1) Em determinado ponto de seu livro Antígonas - "a travessia de um mito universal pela história do Ocidente" -, George Steiner escreve que a Hélade, o mundo grego, tem suas raízes firmemente fincadas no canto XXIV da Ilíada de Homero. Tudo decorre dessa cena que coloca Aquiles e Príamo lado a lado, dialogando acerca do destino do cadáver de Heitor, assassinado pelo primeiro, filho do segundo.
2) Muito daquilo que atravessava a sensibilidade grega nos temas da relação entre vida e morte, juventude e velhice, mortal e imortal, misericórdia, perdão e destino, intenções e reconhecimento mútuo, escreve Steiner, "está exposto nessa parte decisiva, a mais perfeita da poesia épica" (mais perfeita? graus na perfeição? pode-se aqui relembrar a resenha de Jonathan Barnes, que ressalta uma série de "descuidos" na prosa de Steiner - e já que estamos no tema, vale relembrar que o ensaio que Foucault dedicou à leitura que Steiner fez de As palavras e as coisas chama-se "A monstruosidade da crítica").
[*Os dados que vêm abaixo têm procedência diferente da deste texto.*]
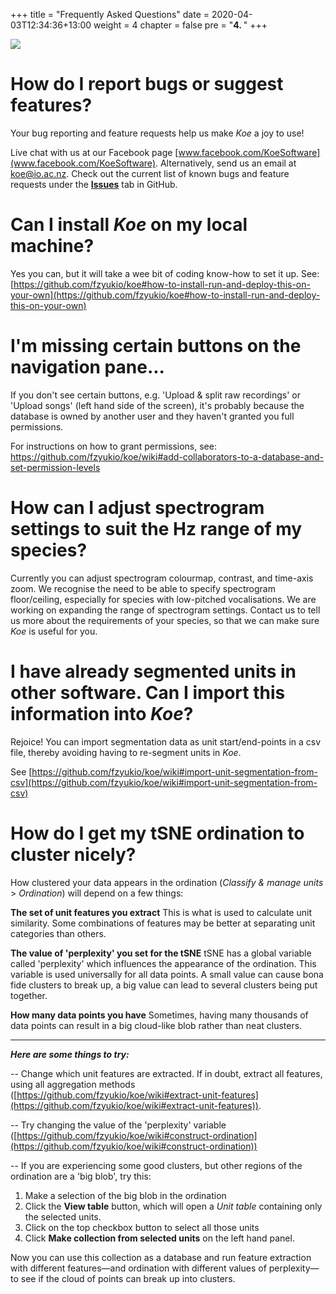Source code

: +++
title = "Frequently Asked Questions"
date = 2020-04-03T12:34:36+13:00
weight = 4
chapter = false
pre = "<b>4. </b>"
+++

![](https://i.ibb.co/ZXq8K40/vlad-tchompalov-ku-TZUOVRp-Oo-unsplash-PARROT1.png)

# How do I report bugs or suggest features?
Your bug reporting and feature requests help us make *Koe* a joy to use!

Live chat with us at our Facebook page [www.facebook.com/KoeSoftware](www.facebook.com/KoeSoftware). Alternatively, send us an email at [koe@io.ac.nz](mailto:koe@io.ac.nz). Check out the current list of known bugs and feature requests under the [**Issues**](https://github.com/fzyukio/koe/issues) tab in GitHub. 
 

# Can I install *Koe* on my local machine?
Yes you can, but it will take a wee bit of coding know-how to set it up. See:  [https://github.com/fzyukio/koe#how-to-install-run-and-deploy-this-on-your-own](https://github.com/fzyukio/koe#how-to-install-run-and-deploy-this-on-your-own)

# I'm missing certain buttons on the navigation pane...

If you don't see certain buttons, e.g. 'Upload & split raw recordings' or 'Upload songs' (left hand side of the screen), it's probably because the database is owned by another user and they haven't granted you full permissions. 

For instructions on how to grant permissions, see: https://github.com/fzyukio/koe/wiki#add-collaborators-to-a-database-and-set-permission-levels  


# How can I adjust spectrogram settings to suit the Hz range of my species?
Currently you can adjust spectrogram colourmap, contrast, and time-axis zoom. We recognise the need to be able to specify spectrogram floor/ceiling, especially for species with low-pitched vocalisations. We are working on expanding the range of spectrogram settings. Contact us to tell us more about the requirements of your species, so that we can make sure _Koe_ is useful for you.

# I have already segmented units in other software. Can I import this information into *Koe*?
Rejoice! You can import segmentation data as unit start/end-points in a csv file, thereby avoiding having to re-segment units in *Koe*. 

See [https://github.com/fzyukio/koe/wiki#import-unit-segmentation-from-csv](https://github.com/fzyukio/koe/wiki#import-unit-segmentation-from-csv)

# How do I get my tSNE ordination to cluster nicely?
How clustered your data appears in the ordination (*Classify & manage units* > *Ordination*) will depend on a few things:

**The set of unit features you extract** 
This is what is used to calculate unit similarity. Some combinations of features may be better at separating unit categories than others.

**The value of 'perplexity' you set for the tSNE**
 tSNE has a global variable called 'perplexity' which influences the  appearance of the ordination. This variable is used universally for all data points. A small value can cause bona fide clusters to break up, a big value can lead to several clusters being put together.

**How many data points you have**
Sometimes, having many thousands of data points can result in a big cloud-like blob rather than neat clusters.

----
***Here are some things to try:***  

-- Change which unit features are extracted. If in doubt, extract all features, using all aggregation methods ([https://github.com/fzyukio/koe/wiki#extract-unit-features](https://github.com/fzyukio/koe/wiki#extract-unit-features)).

-- Try changing the value of the 'perplexity' variable ([https://github.com/fzyukio/koe/wiki#construct-ordination](https://github.com/fzyukio/koe/wiki#construct-ordination))

-- If you are experiencing some good clusters, but other regions of the ordination are a 'big blob', try this: 

1. Make a selection of the big blob in the ordination
2. Click the **View table** button, which will open a *Unit table* containing only the selected units. 
3. Click on the top checkbox button to select all those units
4. Click **Make collection from selected units** on the left hand panel. 

Now you can use this collection as a database and run feature extraction with different features—and ordination with different values of perplexity—to see if the cloud of points can break up into clusters.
3) O ponto principal de Steiner é que também a Antígona de Sófocles é um desdobramento do canto XXIV da Ilíada - uma vez que Antígona, assim como Príamo, se manifesta em favor dos direitos de um morto (seu irmão Polinices). Steiner fala do "cunho homérico" do estilo de Sófocles. Mais do que isso: a peça de Sófocles expande também o tema do confronto entre juventude (Aquiles) e velhice (Príamo), com Antígona em choque com Creonte e seu coro de anciãos. É nesse choque, contudo, que está a diferença de Homero para Sófocles. Aquiles e Príamos chegam a um instável acordo, mas Antígona e Creonte falam sempre de lugares distintos, irredutíveis: ele fala da lei, ela do desvio; ele fala do tempo imediato da governabilidade, ela fala da eternidade dos direitos; ele fala do coletivo, ela da individualidade.